Indeed, one area where economists seem to have been a little too optimistic is agriculture, which clocked in a growth of only 3.4% y-o-y, nearly 150 basis points below consensus estimates. For all the talk of the rural sector supporting the economy, that does not seem to have materialised at all; economists have pointed out that rural India depends heavily on the construction and real estate sectors doing well to create jobs, but both are in dire straits.
Expectedly, private consumption collapsed in Q1, contracting nearly 27%; but we knew consumers were being cautious because PFCE grew at an anaemic 2.7% y-o-y in Q4FY20, the slowest in 21 quarters, even though business was shut for just 15 days.
Investment has been sluggish for several years now, and GFCF had contracted in the last three-quarters of FY20; so, the negative 47% y-o-y in Q1FY21 does not come as a shock. In fact, unless the government now spends serious amounts on capex, the GFCF could trend below 22.3% of GDP seen in Q1, which is the lowest level reported in at least eight years. As of now, there are few signs the government is stepping up. The Centre’s Budget spending in April-July was up just 11.3% on the year, compared with the targeted rate of 13.2%. For July, the increase in spending was a mere 6% y-o-y, against 46% achieved in June; also, the budget capex in July actually fell sharp 47% y-o-y. Since the private sector would be very hesitant to risk more capital, the government must be bold and spend significantly. It could easily tap household savings—at reasonable interest rates, especially since banks are not putting deposits to work.

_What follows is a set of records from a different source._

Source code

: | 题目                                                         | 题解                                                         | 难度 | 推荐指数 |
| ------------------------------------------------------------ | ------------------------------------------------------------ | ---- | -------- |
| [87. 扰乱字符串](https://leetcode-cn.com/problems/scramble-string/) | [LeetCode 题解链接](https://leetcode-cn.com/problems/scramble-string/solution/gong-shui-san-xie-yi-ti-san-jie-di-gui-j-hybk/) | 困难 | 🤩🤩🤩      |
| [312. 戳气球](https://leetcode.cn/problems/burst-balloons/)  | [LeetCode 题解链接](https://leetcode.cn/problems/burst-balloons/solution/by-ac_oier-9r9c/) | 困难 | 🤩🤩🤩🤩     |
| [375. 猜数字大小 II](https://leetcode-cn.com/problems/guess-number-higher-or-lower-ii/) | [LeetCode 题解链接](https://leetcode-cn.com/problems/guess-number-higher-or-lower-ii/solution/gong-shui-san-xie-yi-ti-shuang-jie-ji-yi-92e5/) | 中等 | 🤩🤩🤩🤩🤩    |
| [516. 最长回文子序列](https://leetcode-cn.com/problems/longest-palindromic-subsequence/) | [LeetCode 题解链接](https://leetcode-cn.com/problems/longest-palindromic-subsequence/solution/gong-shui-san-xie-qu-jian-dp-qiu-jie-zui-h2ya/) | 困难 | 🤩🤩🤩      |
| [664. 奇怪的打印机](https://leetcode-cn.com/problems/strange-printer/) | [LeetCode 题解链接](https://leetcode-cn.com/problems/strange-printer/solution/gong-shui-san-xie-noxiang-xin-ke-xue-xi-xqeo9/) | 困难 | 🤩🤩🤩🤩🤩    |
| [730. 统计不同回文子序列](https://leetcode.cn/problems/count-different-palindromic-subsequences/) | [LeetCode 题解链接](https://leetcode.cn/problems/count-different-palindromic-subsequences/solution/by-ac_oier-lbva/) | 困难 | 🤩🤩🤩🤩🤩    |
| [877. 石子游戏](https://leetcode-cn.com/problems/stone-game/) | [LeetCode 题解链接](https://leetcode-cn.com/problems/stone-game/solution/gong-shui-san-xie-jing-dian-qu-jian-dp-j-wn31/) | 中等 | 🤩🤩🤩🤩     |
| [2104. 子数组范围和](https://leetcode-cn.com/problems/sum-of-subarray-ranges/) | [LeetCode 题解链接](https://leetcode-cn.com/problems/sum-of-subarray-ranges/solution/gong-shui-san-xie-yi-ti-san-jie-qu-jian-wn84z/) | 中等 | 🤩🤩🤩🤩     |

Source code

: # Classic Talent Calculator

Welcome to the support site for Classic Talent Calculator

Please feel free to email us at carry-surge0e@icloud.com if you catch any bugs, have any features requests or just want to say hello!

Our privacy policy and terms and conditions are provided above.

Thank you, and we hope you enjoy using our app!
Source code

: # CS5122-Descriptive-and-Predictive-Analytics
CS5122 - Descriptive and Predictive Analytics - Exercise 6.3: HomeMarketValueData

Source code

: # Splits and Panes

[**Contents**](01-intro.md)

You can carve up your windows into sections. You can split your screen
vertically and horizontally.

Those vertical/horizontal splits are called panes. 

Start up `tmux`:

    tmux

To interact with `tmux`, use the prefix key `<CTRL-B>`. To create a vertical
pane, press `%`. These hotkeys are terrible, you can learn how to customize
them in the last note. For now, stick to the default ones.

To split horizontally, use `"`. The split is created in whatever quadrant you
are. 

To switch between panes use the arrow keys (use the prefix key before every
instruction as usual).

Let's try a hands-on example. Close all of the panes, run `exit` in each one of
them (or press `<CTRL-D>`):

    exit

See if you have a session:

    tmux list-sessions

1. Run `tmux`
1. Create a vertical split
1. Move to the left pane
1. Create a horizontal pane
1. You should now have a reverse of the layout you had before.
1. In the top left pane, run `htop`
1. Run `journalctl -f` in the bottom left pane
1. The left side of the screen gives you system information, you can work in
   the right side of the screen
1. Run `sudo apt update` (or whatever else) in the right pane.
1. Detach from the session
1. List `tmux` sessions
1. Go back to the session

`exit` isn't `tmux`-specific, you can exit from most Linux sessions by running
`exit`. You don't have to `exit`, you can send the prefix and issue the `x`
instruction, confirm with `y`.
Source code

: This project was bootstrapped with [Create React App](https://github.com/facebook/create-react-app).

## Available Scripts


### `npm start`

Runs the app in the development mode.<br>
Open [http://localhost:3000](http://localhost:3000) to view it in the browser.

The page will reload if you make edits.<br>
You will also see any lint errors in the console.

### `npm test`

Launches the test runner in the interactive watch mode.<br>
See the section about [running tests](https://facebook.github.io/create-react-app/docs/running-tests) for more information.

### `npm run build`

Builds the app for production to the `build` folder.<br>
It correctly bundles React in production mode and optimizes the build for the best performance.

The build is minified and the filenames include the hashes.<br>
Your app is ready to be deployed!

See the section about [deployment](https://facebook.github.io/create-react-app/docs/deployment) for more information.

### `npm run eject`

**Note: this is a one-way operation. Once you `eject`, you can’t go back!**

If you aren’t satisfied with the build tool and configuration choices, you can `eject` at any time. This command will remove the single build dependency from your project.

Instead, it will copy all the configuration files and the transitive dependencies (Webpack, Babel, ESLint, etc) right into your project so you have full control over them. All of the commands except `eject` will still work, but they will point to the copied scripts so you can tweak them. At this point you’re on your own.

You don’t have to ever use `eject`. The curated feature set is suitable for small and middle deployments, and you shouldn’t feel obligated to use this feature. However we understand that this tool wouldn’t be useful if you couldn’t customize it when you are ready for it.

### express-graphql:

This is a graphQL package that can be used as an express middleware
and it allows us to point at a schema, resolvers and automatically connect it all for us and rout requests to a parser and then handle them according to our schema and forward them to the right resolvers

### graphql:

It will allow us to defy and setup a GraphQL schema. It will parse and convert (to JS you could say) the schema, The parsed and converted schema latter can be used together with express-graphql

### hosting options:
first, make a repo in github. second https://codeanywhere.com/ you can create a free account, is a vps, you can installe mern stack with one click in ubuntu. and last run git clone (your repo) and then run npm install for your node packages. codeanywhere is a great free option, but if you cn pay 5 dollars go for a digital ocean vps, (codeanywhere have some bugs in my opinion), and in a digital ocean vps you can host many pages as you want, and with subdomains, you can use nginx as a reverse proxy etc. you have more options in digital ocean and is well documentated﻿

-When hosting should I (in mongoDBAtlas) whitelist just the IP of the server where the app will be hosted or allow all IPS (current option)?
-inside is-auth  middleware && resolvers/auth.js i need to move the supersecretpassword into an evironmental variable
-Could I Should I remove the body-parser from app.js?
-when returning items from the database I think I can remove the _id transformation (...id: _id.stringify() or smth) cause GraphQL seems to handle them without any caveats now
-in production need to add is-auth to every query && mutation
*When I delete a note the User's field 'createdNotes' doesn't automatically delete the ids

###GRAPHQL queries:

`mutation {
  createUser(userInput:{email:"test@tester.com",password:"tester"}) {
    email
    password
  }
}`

We need to appreciate that corporate India is strapped for cash; profits for a sample of about 1,400 companies crashed 35% y-o-y in Q1FY21. The government also needs to support MSMEs, which have been debilitated by disruption, beyond the guaranteed credit lines, otherwise many units may yet succumb. Support for the Covid-hit sectors—hospitality, aviation, tourism—either with credit lines or other measures is urgently needed; indeed, much more support for the industry is called for because there is a high chance of many businesses going belly up.
Once the government spends meaningful amounts—in capex—it would boost demand, giving the private sector the confidence to invest. There is also an immediate need for some kind of a consumption stimulus, even if for a limited period during the festive season. A cut in personal income taxes—at the lower-income levels—would help as would cuts in GST on items such as two-wheelers. Without this, consumption would stay sluggish, leaving India to report a double-digit contraction in GDP in FY21.